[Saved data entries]

■ ■ ■ ■ ■

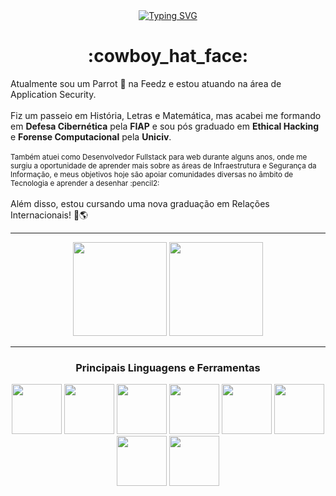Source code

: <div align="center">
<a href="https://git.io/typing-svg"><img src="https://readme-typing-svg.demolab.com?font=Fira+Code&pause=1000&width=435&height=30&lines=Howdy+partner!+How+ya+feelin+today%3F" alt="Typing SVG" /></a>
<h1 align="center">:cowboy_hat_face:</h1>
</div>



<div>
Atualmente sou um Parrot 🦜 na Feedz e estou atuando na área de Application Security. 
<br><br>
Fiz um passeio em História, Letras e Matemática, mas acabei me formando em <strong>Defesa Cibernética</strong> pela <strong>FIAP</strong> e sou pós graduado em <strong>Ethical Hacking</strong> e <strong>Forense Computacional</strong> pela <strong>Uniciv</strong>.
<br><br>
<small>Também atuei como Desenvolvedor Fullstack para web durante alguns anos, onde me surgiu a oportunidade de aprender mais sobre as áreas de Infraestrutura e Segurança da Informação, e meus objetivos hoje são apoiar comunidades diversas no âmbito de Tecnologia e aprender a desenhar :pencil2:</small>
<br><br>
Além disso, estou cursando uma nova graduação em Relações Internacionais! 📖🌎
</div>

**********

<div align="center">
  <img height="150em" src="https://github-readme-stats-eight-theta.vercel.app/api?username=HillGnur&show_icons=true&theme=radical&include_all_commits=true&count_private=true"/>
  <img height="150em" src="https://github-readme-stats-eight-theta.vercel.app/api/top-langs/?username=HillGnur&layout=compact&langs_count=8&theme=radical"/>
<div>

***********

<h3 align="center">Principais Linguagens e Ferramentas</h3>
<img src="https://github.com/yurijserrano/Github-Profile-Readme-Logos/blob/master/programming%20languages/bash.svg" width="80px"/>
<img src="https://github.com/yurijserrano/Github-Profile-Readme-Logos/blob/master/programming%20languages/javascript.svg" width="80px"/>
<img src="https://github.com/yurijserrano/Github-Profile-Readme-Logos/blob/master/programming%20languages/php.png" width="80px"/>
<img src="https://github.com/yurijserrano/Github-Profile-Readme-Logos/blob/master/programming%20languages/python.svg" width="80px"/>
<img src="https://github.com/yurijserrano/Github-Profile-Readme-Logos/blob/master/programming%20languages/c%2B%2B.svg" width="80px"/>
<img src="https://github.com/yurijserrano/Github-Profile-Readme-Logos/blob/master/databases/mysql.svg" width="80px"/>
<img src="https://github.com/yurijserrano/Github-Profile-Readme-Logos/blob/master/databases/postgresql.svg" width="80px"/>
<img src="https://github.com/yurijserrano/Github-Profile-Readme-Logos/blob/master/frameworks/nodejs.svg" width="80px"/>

■ ■ ■ ■ ■

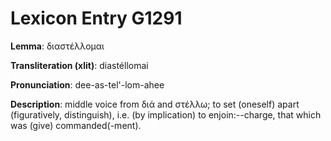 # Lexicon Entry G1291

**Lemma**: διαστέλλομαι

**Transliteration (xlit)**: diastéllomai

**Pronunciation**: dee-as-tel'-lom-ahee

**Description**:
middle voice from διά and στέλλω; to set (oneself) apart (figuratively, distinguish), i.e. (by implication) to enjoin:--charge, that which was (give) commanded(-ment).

■ ■ ■ ■ ■

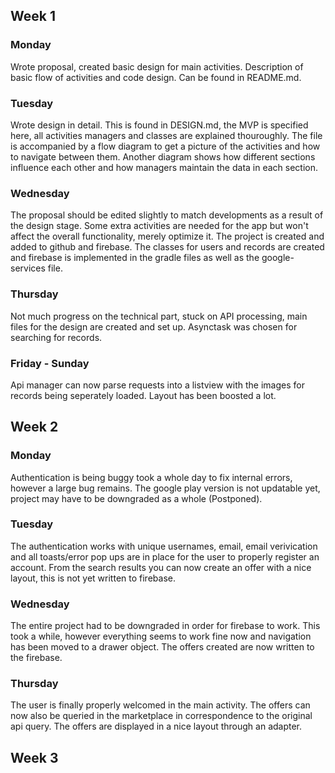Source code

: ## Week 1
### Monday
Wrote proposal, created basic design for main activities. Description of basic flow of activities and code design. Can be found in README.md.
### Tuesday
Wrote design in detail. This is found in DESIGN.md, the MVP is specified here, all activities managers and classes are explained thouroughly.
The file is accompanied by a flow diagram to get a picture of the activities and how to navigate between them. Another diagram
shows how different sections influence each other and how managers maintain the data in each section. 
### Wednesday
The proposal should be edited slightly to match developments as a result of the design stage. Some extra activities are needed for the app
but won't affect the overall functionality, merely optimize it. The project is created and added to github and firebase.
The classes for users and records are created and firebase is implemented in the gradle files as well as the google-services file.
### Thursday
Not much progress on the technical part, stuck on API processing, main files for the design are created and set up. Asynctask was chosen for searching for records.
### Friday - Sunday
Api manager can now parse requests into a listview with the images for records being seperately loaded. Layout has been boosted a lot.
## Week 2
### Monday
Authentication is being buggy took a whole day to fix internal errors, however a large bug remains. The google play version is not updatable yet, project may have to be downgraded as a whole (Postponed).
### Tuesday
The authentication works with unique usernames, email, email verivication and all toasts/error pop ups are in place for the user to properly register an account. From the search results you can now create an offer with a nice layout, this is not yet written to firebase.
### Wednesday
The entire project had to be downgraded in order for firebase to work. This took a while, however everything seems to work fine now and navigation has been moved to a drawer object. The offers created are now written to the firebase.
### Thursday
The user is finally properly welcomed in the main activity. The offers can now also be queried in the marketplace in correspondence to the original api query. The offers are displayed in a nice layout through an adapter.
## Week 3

■ ■ ■ ■ ■

Each line of the data above that contains "found" counts once; report the total alone.

Expected answer:
2